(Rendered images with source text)
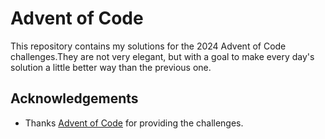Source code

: # Advent of Code

This repository contains my solutions for the 2024 Advent of Code challenges.They are not very elegant, but with a goal to make every day's solution a little better way than the previous one.

## Acknowledgements

- Thanks [Advent of Code](https://adventofcode.com/) for providing the challenges.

▶ **What the exercise asks**: Start with the line above that contains "This repository contains" and stop after the line that contains "## Acknowledgements". Output those lines exactly, and only those.

▶ **Answer section**:
This repository contains my solutions for the 2024 Advent of Code challenges.They are not very elegant, but with a goal to make every day's solution a little better way than the previous one.

## Acknowledgements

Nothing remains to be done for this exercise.